From an investment perspective, are Indian stocks cheap or expensive now?
According to an article by Sukumar Rajah at Franklin Templeton Investments, valuations of Indian equities currently are around long-term averages as the chart shows below. The previous peak of 20.9 for the S&P Sensex is unlikely to be reached again unless corporate earnings improve.
Click to enlarge
Source: How India Is Stepping Out of China’s Shadow, Sukumar Rajah, Franklin Templeton Investments, April 28, 2016
The easiest way to invest in India is via ETFs as only a handful of companies trade on the US exchanges.
As an emerging market, Indian stocks can be very volatile. So an investor should perform a deep analysis before jumping into any individual equity. ETFs on the other hand offer a safer option since they can contain a basket of securities.
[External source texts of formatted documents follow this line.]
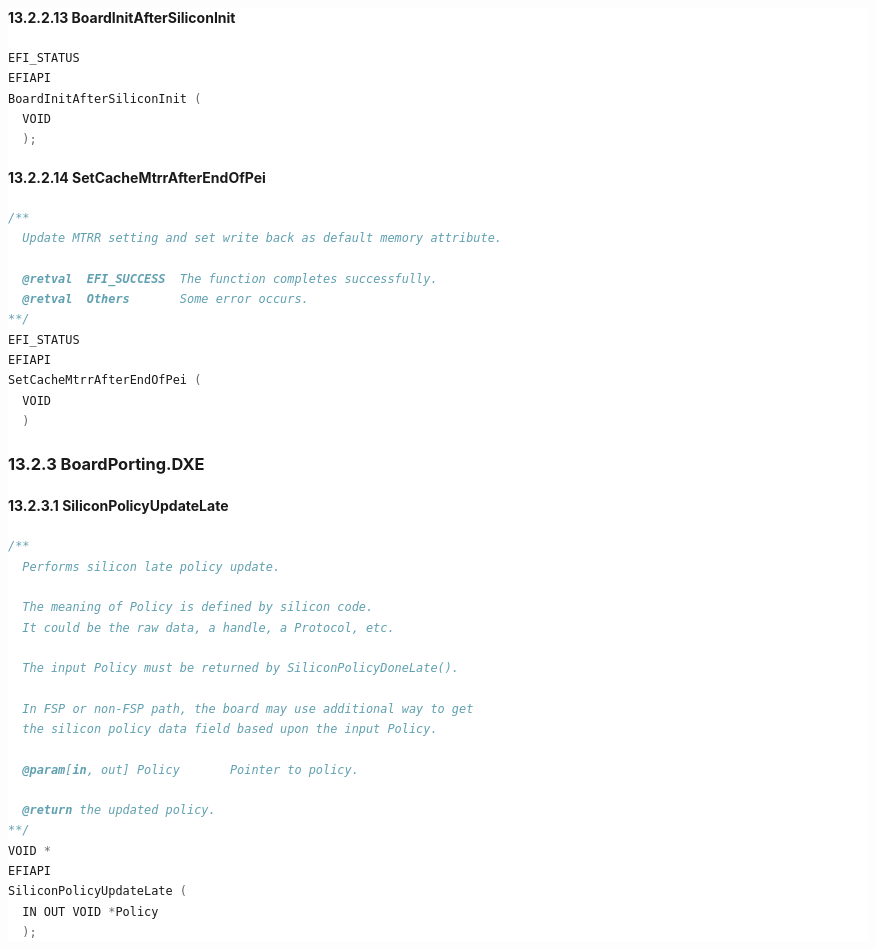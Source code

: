 
#### 13.2.2.13 BoardInitAfterSiliconInit

```c
EFI_STATUS
EFIAPI
BoardInitAfterSiliconInit (
  VOID
  );
```

#### 13.2.2.14 SetCacheMtrrAfterEndOfPei

```c
/**
  Update MTRR setting and set write back as default memory attribute.

  @retval  EFI_SUCCESS  The function completes successfully.
  @retval  Others       Some error occurs.
**/
EFI_STATUS
EFIAPI
SetCacheMtrrAfterEndOfPei (
  VOID
  )
```

### 13.2.3 BoardPorting.DXE

#### 13.2.3.1 SiliconPolicyUpdateLate

```c
/**
  Performs silicon late policy update.

  The meaning of Policy is defined by silicon code.
  It could be the raw data, a handle, a Protocol, etc.

  The input Policy must be returned by SiliconPolicyDoneLate().

  In FSP or non-FSP path, the board may use additional way to get
  the silicon policy data field based upon the input Policy.

  @param[in, out] Policy       Pointer to policy.

  @return the updated policy.
**/
VOID *
EFIAPI
SiliconPolicyUpdateLate (
  IN OUT VOID *Policy
  );
```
Investors looking for income opportunities should avoid India since dividend culture is yet to be adopted by many firms and Indian firms are not known for sharing their wealth with investors. The current dividend yield on the S&P Sensex is just 1.6%. Other emerging markets in Asia such as Thailand, Indonesia, etc. offer much higher yields of 3 to 4%. As a developing country one would expect Indian firms to offer higher dividend payouts to investors to attract capital. However that is not the case.
In summary, invest in Indian stocks for mostly capital appreciation.